The report also notes that many children in mainstream could, gradually, be removed from ‘statemented’ provision if: a) schools are enabled to demand from them the good behaviour without which education cannot take place; b) reading, writing and number work are taught correctly in a structured and intensive way from an early age.
Proposals for change The interim report, if implemented, is believed by the commission to: a) Allow profiles to be created more swiftly and at less cost than ‘statements’. b) Be seen by parents as fairer and more independent because the assessment, the funding and the provision will be supplied by different sources. c) Allow a fast and non-adversarial appeals system. d) Allow a greater choice for parents by making LEA boundaries obsolete for special needs purposes. e) Allow mainstream schools to innovate and develop, if they wish, various kinds of special needs provision. f) Encourage the growth of new special schools.
A further interim report will make recommendations about improving SEN provision in mainstream schools. It will be interesting see if final recommendations are convergent with those made by the Education and Skills Select Committee Inquiry into SEN (see p2) in its report.
Comments on the interim recommendations should be sent to: email@example.com.
1 ‘Statements’ should be replaced by a special needs profile (SNP) drawn up by independent accredited profile assessors (educational psychologists and other professionals, possibly operating as consortia). Profiles would be cumulative and subject to regular review. Assessments would be triggered by professionals within the education, health and social services or by a parent with the agreement of one of the former.

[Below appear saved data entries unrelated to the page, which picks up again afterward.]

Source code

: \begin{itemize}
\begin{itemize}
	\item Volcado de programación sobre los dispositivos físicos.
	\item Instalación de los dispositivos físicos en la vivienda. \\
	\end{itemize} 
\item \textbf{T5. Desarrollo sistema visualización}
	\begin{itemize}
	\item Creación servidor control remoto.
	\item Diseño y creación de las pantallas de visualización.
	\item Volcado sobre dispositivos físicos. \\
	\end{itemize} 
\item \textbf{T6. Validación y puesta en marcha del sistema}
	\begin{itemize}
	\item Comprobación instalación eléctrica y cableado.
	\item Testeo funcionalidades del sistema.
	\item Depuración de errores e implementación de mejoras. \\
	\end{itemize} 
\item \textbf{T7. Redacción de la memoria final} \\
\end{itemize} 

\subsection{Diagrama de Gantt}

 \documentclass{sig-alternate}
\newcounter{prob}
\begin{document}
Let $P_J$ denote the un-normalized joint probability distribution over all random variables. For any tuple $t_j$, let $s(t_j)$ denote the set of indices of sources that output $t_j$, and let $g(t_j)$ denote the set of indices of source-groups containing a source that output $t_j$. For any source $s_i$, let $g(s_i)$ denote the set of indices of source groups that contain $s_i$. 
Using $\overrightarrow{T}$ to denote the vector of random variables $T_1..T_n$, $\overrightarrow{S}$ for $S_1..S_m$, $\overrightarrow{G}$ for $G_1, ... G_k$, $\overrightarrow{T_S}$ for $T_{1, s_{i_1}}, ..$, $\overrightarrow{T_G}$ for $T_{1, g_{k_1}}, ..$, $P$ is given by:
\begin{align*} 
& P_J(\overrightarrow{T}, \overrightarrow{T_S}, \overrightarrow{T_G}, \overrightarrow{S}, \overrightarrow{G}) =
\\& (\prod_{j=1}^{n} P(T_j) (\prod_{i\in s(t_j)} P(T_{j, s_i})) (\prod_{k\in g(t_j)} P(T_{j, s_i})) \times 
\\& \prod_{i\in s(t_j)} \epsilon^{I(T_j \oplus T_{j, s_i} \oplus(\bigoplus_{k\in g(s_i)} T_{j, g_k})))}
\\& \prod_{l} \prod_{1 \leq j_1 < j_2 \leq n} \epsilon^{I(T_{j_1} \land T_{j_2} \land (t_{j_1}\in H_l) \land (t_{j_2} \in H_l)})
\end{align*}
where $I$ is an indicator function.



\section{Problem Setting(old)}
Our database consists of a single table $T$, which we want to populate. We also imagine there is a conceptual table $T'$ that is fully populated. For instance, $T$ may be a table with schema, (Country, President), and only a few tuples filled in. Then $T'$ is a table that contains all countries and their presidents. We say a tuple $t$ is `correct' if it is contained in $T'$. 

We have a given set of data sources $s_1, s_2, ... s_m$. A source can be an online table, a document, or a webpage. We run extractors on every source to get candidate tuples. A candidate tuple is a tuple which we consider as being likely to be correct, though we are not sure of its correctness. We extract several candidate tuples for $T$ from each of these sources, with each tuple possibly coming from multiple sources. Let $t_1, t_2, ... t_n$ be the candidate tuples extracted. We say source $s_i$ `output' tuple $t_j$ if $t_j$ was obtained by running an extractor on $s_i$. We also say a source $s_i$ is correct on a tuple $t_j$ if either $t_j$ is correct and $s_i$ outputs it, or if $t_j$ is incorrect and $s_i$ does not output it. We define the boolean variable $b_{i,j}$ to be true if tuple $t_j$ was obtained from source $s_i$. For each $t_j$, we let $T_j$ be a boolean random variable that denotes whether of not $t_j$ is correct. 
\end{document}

2 SNPs would identify, using, as far as is possible, objective criteria, a child’s special needs. They would then allocate the child to one of a number of levels of support (as is done in other countries including the USA, and, in England by the LSC for those of 16+ with special needs). There would be approximately a dozen such levels, the first two of which would cover those pupils not currently ‘statemented’ but requiring special provision in mainstream schools.
3 Each level of support would attract a certain amount of funding which would be provided by a National Funding Agency. The pupil would ‘carry’ these funds with them to a mainstream or special school. Parents would negotiate for a place at the mainstream or special school of their choice, irrespective of the LEA area. Schools would have considerable autonomy concerning how the support funds were spent.
4 A Special Education Needs Standing Commission (SENSC) would be needed with the following functions: a) Urgently to review the provision of special schools in this country and to make any necessary recommendations for its extension (pending such a review there should be a moratorium on the closure of special schools). b) To accredit and supervise the work of profile assessors. c) To advise Ofsted on the inspection of special schools (and of special needs provision in mainstream schools). d) To collect and publish systematic countrywide data on special needs provision and its funding. e) To deal with appeals if an SNP is not issued or the parent considers that the wrong category has been applied. (It will do this by appointing an accredited mediator who will attempt a resolution, if necessary by calling for a second opinion; the mediator’s decision would be binding and the SENSC could, at its discretion, charge a fee for mediation). f) To advise the National Funding Agency annually concerning levels of support and their funding and concerning the provision of new special schools, units in mainstream schools etc.
g) To monitor proposals for the closure or amalgamation of special schools.